Dangerous Living: Coming Out in the Developing World is a 2003 documentary film directed by American filmmaker John Scagliotti about the issues experienced by gay, lesbian and transgender people in developing countries. It was the first documentary film to explore these issues in non-Western countries. It is narrated by actress and comedian Janeane Garofalo. It was produced by Janet Baus and Dan Hunt, both of whom had worked with Scagliotti on his previous film, After Stonewall.
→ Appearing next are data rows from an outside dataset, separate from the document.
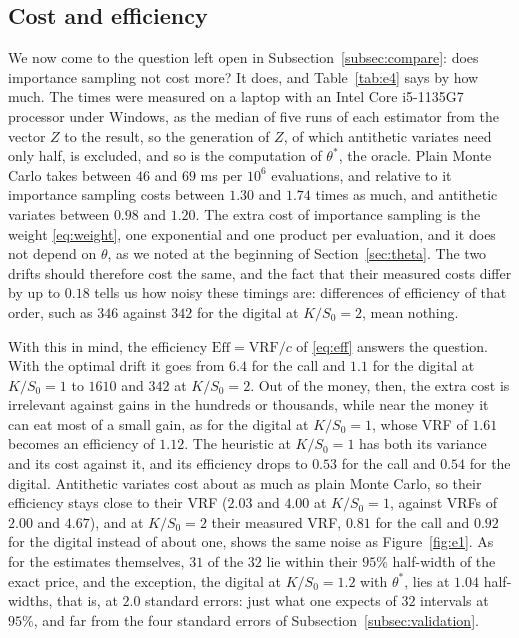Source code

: \documentclass[11pt,a4paper]{article}
\theoremstyle{plain}
\theoremstyle{definition}
\theoremstyle{remark}
\newcommand{\1}{\mathbf{1}}
\newcommand{\VRF}{\mathrm{VRF}}
\newcommand{\Eff}{\mathrm{Eff}}
\begin{document}
\subsection{Cost and efficiency}
\label{subsec:cost}

We now come to the question left open in Subsection~\ref{subsec:compare}: does importance sampling not cost more? It does, and Table~\ref{tab:e4} says by how much. The times were measured on a laptop with an Intel Core i5-1135G7 processor under Windows, as the median of five runs of each estimator from the vector $Z$ to the result, so the generation of $Z$, of which antithetic variates need only half, is excluded, and so is the computation of $\theta^*$, the oracle. Plain Monte Carlo takes between $46$ and $69$ ms per $10^6$ evaluations, and relative to it importance sampling costs between $1.30$ and $1.74$ times as much, and antithetic variates between $0.98$ and $1.20$. The extra cost of importance sampling is the weight \eqref{eq:weight}, one exponential and one product per evaluation, and it does not depend on $\theta$, as we noted at the beginning of Section~\ref{sec:theta}. The two drifts should therefore cost the same, and the fact that their measured costs differ by up to $0.18$ tells us how noisy these timings are: differences of efficiency of that order, such as $346$ against $342$ for the digital at $K/S_0 = 2$, mean nothing.

With this in mind, the efficiency $\Eff = \VRF/c$ of \eqref{eq:eff} answers the question. With the optimal drift it goes from $6.4$ for the call and $1.1$ for the digital at $K/S_0 = 1$ to $1610$ and $342$ at $K/S_0 = 2$. Out of the money, then, the extra cost is irrelevant against gains in the hundreds or thousands, while near the money it can eat most of a small gain, as for the digital at $K/S_0 = 1$, whose VRF of $1.61$ becomes an efficiency of $1.12$. The heuristic at $K/S_0 = 1$ has both its variance and its cost against it, and its efficiency drops to $0.53$ for the call and $0.54$ for the digital. Antithetic variates cost about as much as plain Monte Carlo, so their efficiency stays close to their VRF ($2.03$ and $4.00$ at $K/S_0 = 1$, against VRFs of $2.00$ and $4.67$), and at $K/S_0 = 2$ their measured VRF, $0.81$ for the call and $0.92$ for the digital instead of about one, shows the same noise as Figure~\ref{fig:e1}. As for the estimates themselves, $31$ of the $32$ lie within their $95\%$ half-width of the exact price, and the exception, the digital at $K/S_0 = 1.2$ with $\theta^*$, lies at $1.04$ half-widths, that is, at $2.0$ standard errors: just what one expects of $32$ intervals at $95\%$, and far from the four standard errors of Subsection~\ref{subsec:validation}.
\end{document}

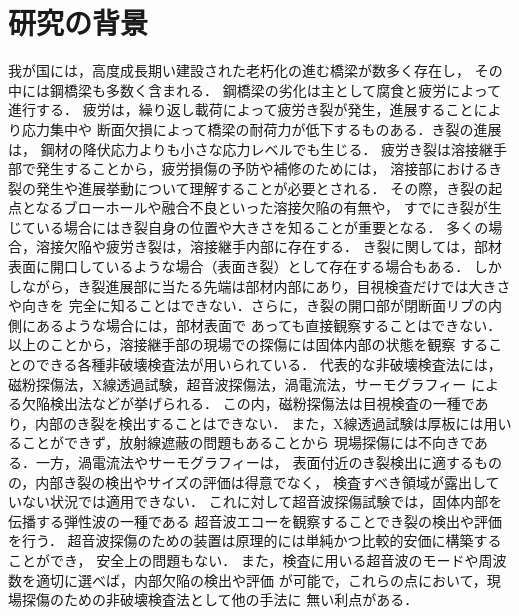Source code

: ﻿%
\section{研究の背景}
%
%
我が国には，高度成長期い建設された老朽化の進む橋梁が数多く存在し，
その中には鋼橋梁も多数く含まれる． 
鋼橋梁の劣化は主として腐食と疲労によって進行する．
疲労は，繰り返し載荷によって疲労き裂が発生，進展することにより応力集中や
断面欠損によって橋梁の耐荷力が低下するものある．き裂の進展は，
鋼材の降伏応力よりも小さな応力レベルでも生じる\cite{Miki}．
疲労き裂は溶接継手部で発生することから，疲労損傷の予防や補修のためには，
溶接部におけるき裂の発生や進展挙動について理解することが必要とされる．
その際，き裂の起点となるブローホールや融合不良といった溶接欠陥の有無や，
すでにき裂が生じている場合にはき裂自身の位置や大きさを知ることが重要となる．
多くの場合，溶接欠陥や疲労き裂は，溶接継手内部に存在する．
き裂に関しては，部材表面に開口しているような場合（表面き裂）として存在する場合もある．
しかしながら，き裂進展部に当たる先端は部材内部にあり，目視検査だけでは大きさや向きを
完全に知ることはできない．さらに，き裂の開口部が閉断面リブの内側にあるような場合には，部材表面で
あっても直接観察することはできない．
以上のことから，溶接継手部の現場での探傷には固体内部の状態を観察
することのできる各種非破壊検査法が用いられている．
代表的な非破壊検査法には，磁粉探傷法，X線透過試験，超音波探傷法，渦電流法，サーモグラフィー
による欠陥検出法などが挙げられる．
この内，磁粉探傷法は目視検査の一種であり，内部のき裂を検出することはできない．
また，X線透過試験は厚板には用いることができず，放射線遮蔽の問題もあることから
現場探傷には不向きである．一方，渦電流法やサーモグラフィーは，
表面付近のき裂検出に適するものの，内部き裂の検出やサイズの評価は得意でなく，
検査すべき領域が露出していない状況では適用できない．
これに対して超音波探傷試験では，固体内部を伝播する弾性波の一種である
超音波エコーを観察することでき裂の検出や評価を行う．
超音波探傷のための装置は原理的には単純かつ比較的安価に構築することができ，
安全上の問題もない．
また，検査に用いる超音波のモードや周波数を適切に選べば，内部欠陥の検出や評価
が可能で，これらの点において，現場探傷のための非破壊検査法として他の手法に
無い利点がある\cite{US}．\\

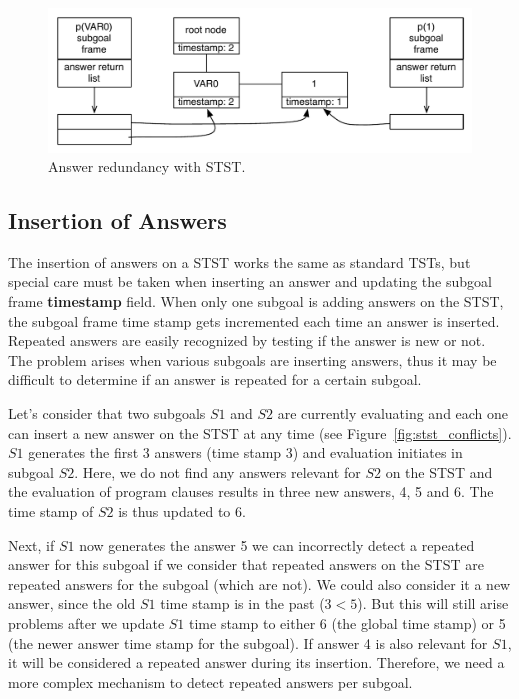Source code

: \begin{figure}[ht]
  \centering
    \includegraphics[scale=0.6]{stst_redundant.pdf}
  \caption{Answer redundancy with STST.}
  \label{fig:stst_redundant}
\end{figure}

\subsection{Insertion of Answers}

The insertion of answers on a STST works the same as standard TSTs, but special care
must be taken when inserting an answer and updating the subgoal frame \textbf{timestamp}
field.
When only one subgoal is adding answers on the STST, the subgoal frame time stamp
gets incremented each time an answer is inserted. Repeated answers are easily recognized
by testing if the answer is new or not.
The problem arises when various subgoals are inserting answers, thus it may be difficult
to determine if an answer is repeated for a certain subgoal.

Let's consider that two subgoals $S1$ and $S2$ are currently
evaluating and each one can insert a new answer on the STST at any time (see
Figure~\ref{fig:stst_conflicts}). $S1$ generates the first 3 answers (time stamp 3)
and evaluation initiates in subgoal $S2$. Here, we do not find any answers relevant
for $S2$ on the STST and the evaluation of program clauses results in three new answers,
4, 5 and 6. The time stamp of $S2$ is thus updated to 6.

Next, if $S1$ now generates the answer 5 we can incorrectly detect a repeated answer
for this subgoal if we consider that repeated answers on the STST are repeated answers for the
subgoal (which are not). We could also consider it a new answer, since the old $S1$ time stamp
is in the past ($3 < 5$). But this will still arise problems after we update $S1$ time stamp
to either 6 (the global time stamp) or 5 (the newer answer time stamp for the subgoal).
If answer 4 is also relevant for $S1$, it will be considered a repeated answer
during its insertion. Therefore, we need a more complex mechanism to
detect repeated answers per subgoal.

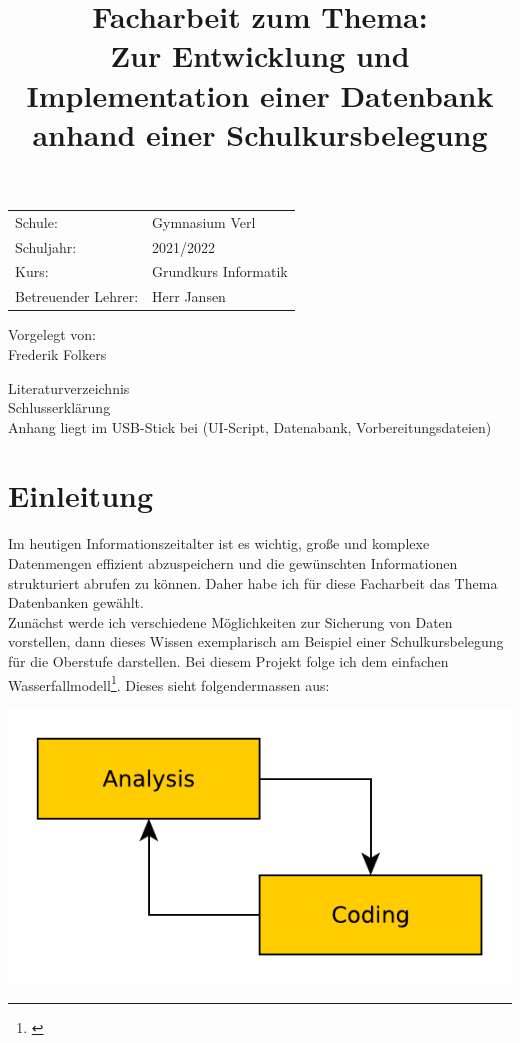 \documentclass[a4paper, 12pt]{article}
\title{\small Facharbeit zum Thema: \\ \Large Zur Entwicklung und Implementation einer Datenbank anhand einer Schulkursbelegung}
\date{

}
\theoremstyle{plain}
\theoremstyle{definition}
\begin{document}
	\maketitle
	
	
	\begin{center}
	\vspace{3cm}
	\begin{tabular}{ll}
	Schule: & Gymnasium Verl \\
	Schuljahr: & 2021/2022\\
	Kurs: & Grundkurs Informatik\\
	Betreuender Lehrer: & Herr Jansen\\
	\end{tabular} 
	\vfill
	Vorgelegt von:\\
	Frederik Folkers
	\end{center}
	\newpage
	\tableofcontents	
	\vspace{1cm}
	Literaturverzeichnis\\
	Schlusserklärung\\
	Anhang liegt im USB-Stick bei (UI-Script, Datenabank, Vorbereitungsdateien)
	\newpage	
	
	\onehalfspace
	\section{Einleitung}
	\label{sec:intro}
	Im heutigen Informationszeitalter ist es wichtig, große und komplexe Datenmengen effizient abzuspeichern und die gewünschten Informationen strukturiert abrufen zu können. Daher habe ich für diese Facharbeit das Thema Datenbanken gewählt. \\
	Zunächst werde ich verschiedene Möglichkeiten zur Sicherung von Daten vorstellen, dann dieses Wissen exemplarisch am Beispiel einer Schulkursbelegung für die Oberstufe darstellen. Bei diesem Projekt folge ich dem einfachen Wasserfallmodell\footnote{\cite{projModell}}. Dieses sieht folgendermassen aus:\\
	\begin{center}
	\includegraphics[scale=0.7]{projModell.pdf}
	\end{center}	
	
\end{document}

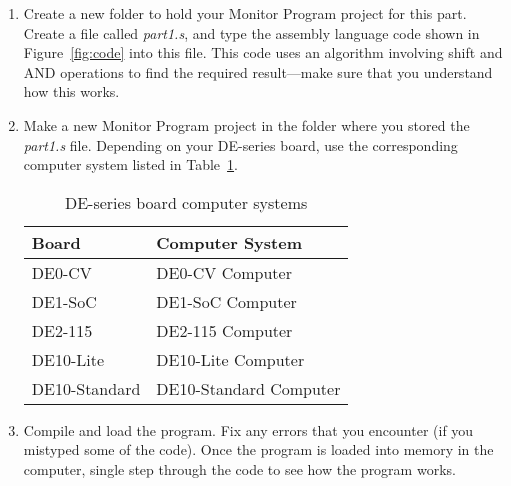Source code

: \documentclass[epsfig,10pt,fullpage]{article}
\begin{document}
\begin{enumerate}
\item Create a new folder to hold your Monitor Program project for this part. Create a
file called {\it part1.s}, and type the assembly language code shown in 
Figure~\ref{fig:code} into this file.
This code uses an algorithm involving shift and AND operations to find the required 
result---make sure that you understand how this works.

\item
Make a new Monitor Program project in the folder where you stored the {\it part1.s}
file. Depending on your DE-series board, use the corresponding computer system 
listed in Table~\ref{tab:computer_systems}.

\begin{table}[H]
	\begin{center}
	\begin{tabular}{ l | l }
	\bf{Board} & \bf{Computer System} \\
	\hline
	\rule{0pt}{3ex}DE0-CV & DE0-CV Computer \\ 
	DE1-SoC & DE1-SoC Computer \\
	DE2-115 & DE2-115 Computer \\
	DE10-Lite & DE10-Lite Computer \\
	DE10-Standard & DE10-Standard Computer \\
	\end{tabular}
	\caption{DE-series board computer systems}
	\label{tab:computer_systems}
	\end{center}
\end{table}

\item
Compile and load the program. Fix any errors that you encounter (if you mistyped some of
the code). Once the program is loaded into memory in the computer, single step
through the code to see how the program works.
\end{enumerate}

\newpage
\end{document}
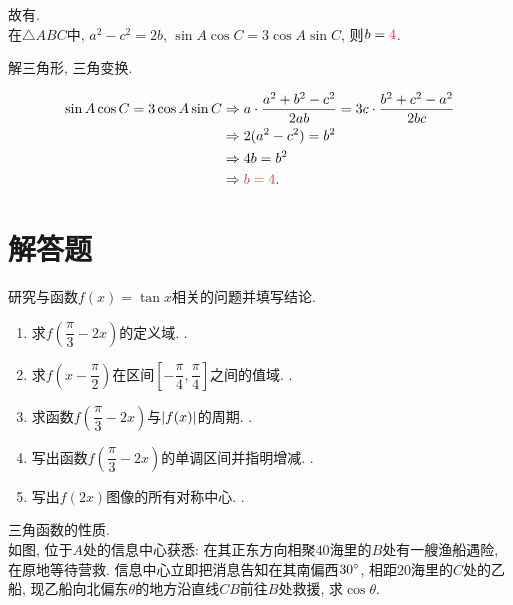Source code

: \documentclass[8pt]{article}
\begin{document}
		故有.
		~\\

		在$\triangle ABC$中, $a^2 - c^2 = 2b$, $\sin A \cos C = 3 \cos A \sin C$, 则$b=\ansmath{4}$.
		
		解三角形, 三角变换.

		\begin{align*}
			\sin A \cos C = 3\cos A \sin C &\Rightarrow a \cdot \frac{a^2+b^2-c^2}{2ab}=3c\cdot\frac{b^2+c^2-a^2}{2bc}\\
			&\Rightarrow 2(a^2-c^2)=b^2\\
			&\Rightarrow 4b=b^2\\
			&\Rightarrow \ansmath{b=4}.
		\end{align*}

	\section{解答题}
		研究与函数$f(x)=\tan x$相关的问题并填写结论.
			
			\begin{enumerate}[label=(\arabic*)]
				\item 求$f\left(\dfrac{\pi}{3}-2x\right)$的定义域. .

				\item 求$f\left(x-\dfrac{\pi}{2}\right)$在区间$\left[-\dfrac{\pi}{4}, \dfrac{\pi}{4}\right]$之间的值域. \answord{$(-\infty, -1]\cup[1, +\infty)$}.

				\item 求函数$f\left(\dfrac{\pi}{3}-2x\right)$与$\left\lvert f(x) \right\rvert$的周期. .

				\item 写出函数$f\left(\dfrac{\pi}{3}-2x\right)$的单调区间并指明增减. .

				\item 写出$f(2x)$图像的所有对称中心. .
			\end{enumerate}

		三角函数的性质.
		~\\

		如图, 位于$A$处的信息中心获悉: 在其正东方向相聚$40$海里的$B$处有一艘渔船遇险, 在原地等待营救. 信息中心立即把消息告知在其南偏西$30^\circ$, 相距$20$海里的$C$处的乙船, 现乙船向北偏东$\theta$的地方沿直线$CB$前往$B$处救援, 求$\cos \theta$.
\end{document}
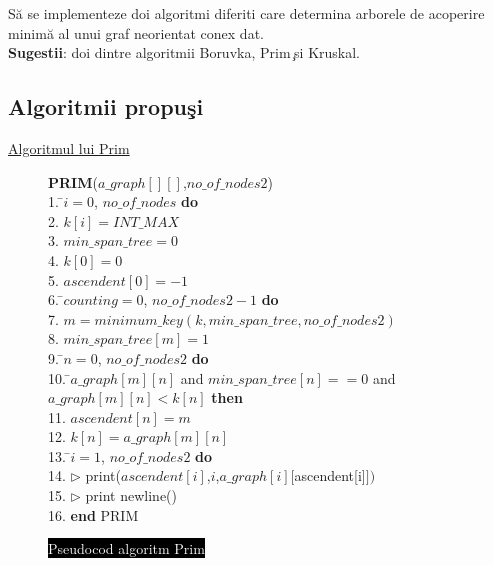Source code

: \documentclass[14pt]{article}
\begin{document}
S\u{a} se implementeze doi algoritmi diferiti care
determina arborele de acoperire minim\u{a} al unui graf neorientat conex dat.\\
\textbf{Sugestii}: doi dintre algoritmii Boruvka, Prim  ̧si Kruskal.

\vspace{2 mm}

\subsection{Algoritmii propu\c si}
\vspace{5mm}

\large{\underline{Algoritmul lui Prim}}
\vspace{4mm}

\begin{figure}[h]
\begin{center}
\begin{tabbing}
\textbf{PRIM}($a\_graph[ ][ ]$,$no\_of\_nodes2$)\\
1.  \=$i = 0$, $no\_of\_nodes$ {\bf do} \\
2. \indent            \> $k[i] = INT\_MAX$ \\
3. \indent            \> $min\_span\_tree = 0$ \\
4. $k[0] = 0$ \\
5. $ascendent[0] = -1$ \\
6.  \=$counting = 0$, $no\_of\_nodes2 - 1$ {\bf do} \\
7. \indent            \> $m = minimum\_key (k, min\_span\_tree, no\_of\_nodes2)$\\
8. \indent            \> $min\_span\_tree[m] = 1$ \\
9.  \=$n = 0$, $no\_of\_nodes2$ {\bf do} \\
10.\indent            {} \=$a\_graph[m][n]$  and  $min\_span\_tree[n]  ==  0$  and $a\_graph[m][n] < k[n]$ {\bf then} \\
11. \indent           \>           \> $ascendent[n]=m$ \\
12. \indent           \>           \> $k[n] = a\_graph[m][n]$\\
13.  \=$i = 1$, $no\_of\_nodes2$ {\bf do} \\
14. \indent            \> $\rhd$ print($ascendent[i]$,$i$,$a\_graph[i][$ascendent[i]$])$ \\
15.\indent             \> $\rhd$ print newline()\\
16.  \textbf{end} PRIM
\vspace{2mm}

\end{tabbing}
\caption{\colorbox{black}{\textcolor{white}{Pseudocod algoritm Prim}}}
\end{center}
\end{figure}
\end{document}
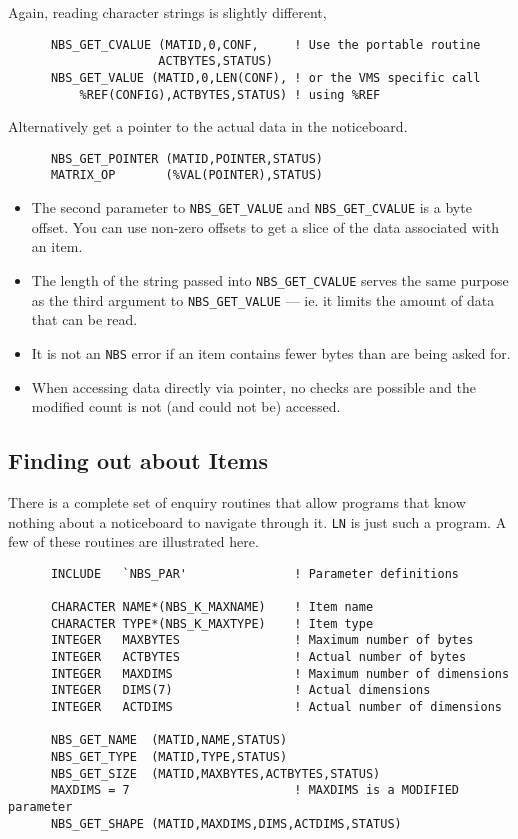 Again, reading character strings is slightly different,

\begin {verbatim}
      NBS_GET_CVALUE (MATID,0,CONF,     ! Use the portable routine
                     ACTBYTES,STATUS)
      NBS_GET_VALUE (MATID,0,LEN(CONF), ! or the VMS specific call
\end{verbatim}

Alternatively get a pointer to the actual data in the noticeboard.

\begin {verbatim}
      NBS_GET_POINTER (MATID,POINTER,STATUS)
      MATRIX_OP       (%
\end{verbatim}

\begin {itemize}
\item The second parameter to {\tt NBS\_GET\_VALUE} and {\tt NBS\_GET\_CVALUE} 
is a byte offset. You can use non-zero offsets to get a slice of the 
data associated with an item.
\item The length of the string passed into {\tt NBS\_GET\_CVALUE} serves 
the same purpose as the third argument to {\tt NBS\_GET\_VALUE} --- ie. it
limits the amount of data that can be read. 
\item It is not an {\tt NBS} error if an item contains fewer bytes than are
being asked for.
\item When accessing data directly via pointer, no checks are possible and the
modified count is not (and could not be) accessed.
\end {itemize}

\subsection {Finding out about Items}

There is a complete set of enquiry routines that allow programs that know
nothing about a noticeboard to navigate through it. {\tt LN} is just such a
program. A few of these routines are illustrated here.

\begin {verbatim}
      INCLUDE   `NBS_PAR'               ! Parameter definitions

      CHARACTER NAME*(NBS_K_MAXNAME)    ! Item name
      CHARACTER TYPE*(NBS_K_MAXTYPE)    ! Item type
      INTEGER   MAXBYTES                ! Maximum number of bytes
      INTEGER   ACTBYTES                ! Actual number of bytes
      INTEGER   MAXDIMS                 ! Maximum number of dimensions
      INTEGER   DIMS(7)                 ! Actual dimensions
      INTEGER   ACTDIMS                 ! Actual number of dimensions

      NBS_GET_NAME  (MATID,NAME,STATUS)
      NBS_GET_TYPE  (MATID,TYPE,STATUS)
      NBS_GET_SIZE  (MATID,MAXBYTES,ACTBYTES,STATUS)
      MAXDIMS = 7                       ! MAXDIMS is a MODIFIED parameter
      NBS_GET_SHAPE (MATID,MAXDIMS,DIMS,ACTDIMS,STATUS)
\end{verbatim}

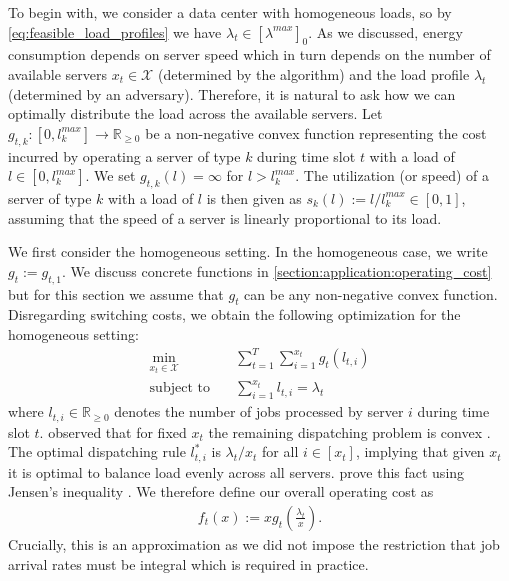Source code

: To begin with, we consider a data center with homogeneous loads, so by \autoref{eq:feasible_load_profiles} we have $\lambda_t \in [\lambda^{max}]_0$. As we discussed, energy consumption depends on server speed which in turn depends on the number of available servers $x_t \in \mathcal{X}$ (determined by the algorithm) and the load profile $\lambda_t$ (determined by an adversary). Therefore, it is natural to ask how we can optimally distribute the load across the available servers. Let $g_{t,k} : [0,l_k^{max}] \to \mathbb{R}_{\geq 0}$ be a non-negative convex function representing the cost incurred by operating a server of type $k$ during time slot $t$ with a load of $l \in [0,l_k^{max}]$. We set $g_{t,k}(l) = \infty$ for $l > l_k^{max}$. The utilization (or speed) of a server of type $k$ with a load of $l$ is then given as $s_k(l) := l / l_k^{max} \in [0,1]$, assuming that the speed of a server is linearly proportional to its load.

We first consider the homogeneous setting. In the homogeneous case, we write $g_t := g_{t,1}$. We discuss concrete functions in \autoref{section:application:operating_cost} but for this section we assume that $g_t$ can be any non-negative convex function. Disregarding switching costs, we obtain the following optimization for the homogeneous setting: \begin{align*}
    \min_{x_t \in \mathcal{X}} \quad &\sum_{t=1}^T \sum_{i=1}^{x_t} g_t(l_{t,i}) \\
    \text{subject to}        \quad &\sum_{i=1}^{x_t} l_{t,i} = \lambda_t
\end{align*} where $l_{t,i} \in \mathbb{R}_{\geq 0}$ denotes the number of jobs processed by server $i$ during time slot $t$. \citeauthor*{Lin2011} observed that for fixed $x_t$ the remaining dispatching problem is convex \cite{Lin2011}. The optimal dispatching rule $l_{t,i}^*$ is $\lambda_t / x_t$ for all $i \in [x_t]$, implying that given $x_t$ it is optimal to balance load evenly across all servers. \citeauthor*{Albers2021_2} prove this fact using Jensen's inequality \cite{Albers2021_2}. We therefore define our overall operating cost as \begin{align}\label{eq:homogeneous_load_balancing}
    f_t(x) := x g_t\left(\frac{\lambda_t}{x}\right).
\end{align} Crucially, this is an approximation as we did not impose the restriction that job arrival rates must be integral which is required in practice.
The film focuses in particular on Cairo 52, a group of 52 Egyptian men who were arrested on board a floating gay nightclub in 2001. It features interviews with gay-rights activists from countries around the world including Honduras, Namibia, Pakistan, the Philippines and Vietnam.

==Overview==
The film opens with the Cairo 52. In 2001, 52 Egyptian men were arrested on board the Queen Boat on the Nile, which was a gay disco. With no specific law against homosexuality in Egypt, the men were arrested for debauchery. They were tried and sentenced to between one and five years imprisonment. Scagliotti interviews one of the men, Ashraf Zanati.

==Distribution==
Dangerous Living was screened at several international film festivals and was an official selection at the International Film Festival on Human Rights in Geneva. It won Audience Awards at the Barcelona GLBT International Festival and the Hartford Alternatives Festival. It was also shown at the 2003 San Francisco International Lesbian & Gay Film Festival (Frameline) and the 2005 Boston Gay & Lesbian Film Festival. The film had its US broadcast premiere on May 11, 2005, on the here! network, with an introduction by former US ambassador James Hormel. This coincided with the fourth anniversary of Cairo 52. It was released on DVD by First Run Features on May 24, 2005, as part of their "Human Rights Watch Collection". Dennis Harvey reviewed the film for Variety; he called it "workmanlike and at times [...] cluttered" but "fascinating and educational."